Two large sugar beet growing estates finished drilling last weekend in excellent sowing conditions, as two-thirds of the national crop is now in the ground.
After a wet winter, light beet land has dried up quickly, leaving a dry surface with plenty of moisture below, and early-drilled crops are already through the surface.
Tim Harper, commercial director of the Blankney Estate in Lincolnshire, says his team drilled 450ha of beet in a 10-day window in late March, mostly on light limestone brash land south of Lincoln.
“We are very happy with the drilling, especially considering the very wet weather we saw in February,” he says.
The beet seed has hit good moisture on 85% of his land and, ironically, after the winter deluge, the remainder on the lightest land could do with 10-15mm of rain.
The 5,800ha estate is the biggest single supplier to British Sugar’s Newark processing factory, and this season’s drilling started about 10 days later than normal due to a very wet February.
Last season, the farming estate showed very good average beet yields of 89t/ha above its five-year average of 79t/ha.
Further south, drilling also finished last weekend at Euston Estate in the heart of the Suffolk Brecklands on its light, blowaway sandland.
Matthew Hawthorne, farm manager of the estate, and his team drilled 350ha of beet with 20-30% of early-sown crops showing young plants through the ground.
“It’s the best beet I’ve ever put in; the soil surface is dry with plenty of moisture below, making for an excellent seed-bed,” he says.
On the very lightest land, winter barley seed is drilled in the early spring to act as a cover crop to stop soil blowing away at sugar beet sowing time.

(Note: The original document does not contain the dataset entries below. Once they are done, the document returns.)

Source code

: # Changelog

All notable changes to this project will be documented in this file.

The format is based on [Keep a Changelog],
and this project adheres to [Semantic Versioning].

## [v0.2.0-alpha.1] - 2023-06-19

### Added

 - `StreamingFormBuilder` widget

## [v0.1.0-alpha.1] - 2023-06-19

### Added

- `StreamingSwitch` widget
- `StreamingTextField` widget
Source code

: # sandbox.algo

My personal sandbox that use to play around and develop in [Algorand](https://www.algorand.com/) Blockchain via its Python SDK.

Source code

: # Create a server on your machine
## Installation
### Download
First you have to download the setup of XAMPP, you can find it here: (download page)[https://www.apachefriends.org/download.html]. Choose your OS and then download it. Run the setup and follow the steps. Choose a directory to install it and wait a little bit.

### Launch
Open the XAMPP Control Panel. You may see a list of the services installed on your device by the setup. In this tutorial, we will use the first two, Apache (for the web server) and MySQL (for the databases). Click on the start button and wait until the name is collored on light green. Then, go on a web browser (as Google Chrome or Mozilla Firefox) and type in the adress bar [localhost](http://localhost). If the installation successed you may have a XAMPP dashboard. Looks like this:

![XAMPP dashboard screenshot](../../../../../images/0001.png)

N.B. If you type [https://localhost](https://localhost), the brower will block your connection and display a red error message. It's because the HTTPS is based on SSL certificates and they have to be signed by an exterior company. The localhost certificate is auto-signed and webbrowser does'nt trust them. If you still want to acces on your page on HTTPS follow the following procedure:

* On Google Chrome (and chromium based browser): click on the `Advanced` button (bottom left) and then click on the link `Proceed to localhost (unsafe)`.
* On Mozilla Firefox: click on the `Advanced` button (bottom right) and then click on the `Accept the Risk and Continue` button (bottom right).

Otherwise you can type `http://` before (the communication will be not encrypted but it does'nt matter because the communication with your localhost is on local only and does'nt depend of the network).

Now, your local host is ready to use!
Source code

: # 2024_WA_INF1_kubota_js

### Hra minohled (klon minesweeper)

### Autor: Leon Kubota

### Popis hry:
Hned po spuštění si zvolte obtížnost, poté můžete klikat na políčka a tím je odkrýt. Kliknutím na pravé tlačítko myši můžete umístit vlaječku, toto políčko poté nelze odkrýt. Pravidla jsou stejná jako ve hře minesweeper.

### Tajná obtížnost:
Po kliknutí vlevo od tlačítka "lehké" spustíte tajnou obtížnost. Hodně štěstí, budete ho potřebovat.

The 4,200ha estate, just a few miles south of Thetford, had a good sugar beet harvest last season, with average beet yields of 71t/ha, an improvement on its five-year average of 65t/ha.
Nick Morris, head of central agriculture at beet processor British Sugar, says about two-thirds of the crop is now drilled, with the expected beet area up 4% at 104,000ha, from just over 100,000ha last year.
After a slightly later start than usual, good winds through March have helped land dry out quickly on all but the heaviest of soils.
“The crop has gone in really well and it’s been a great start to the season, with drying winds in March leading to a continuous drilling period unbroken by bad weather,” he says.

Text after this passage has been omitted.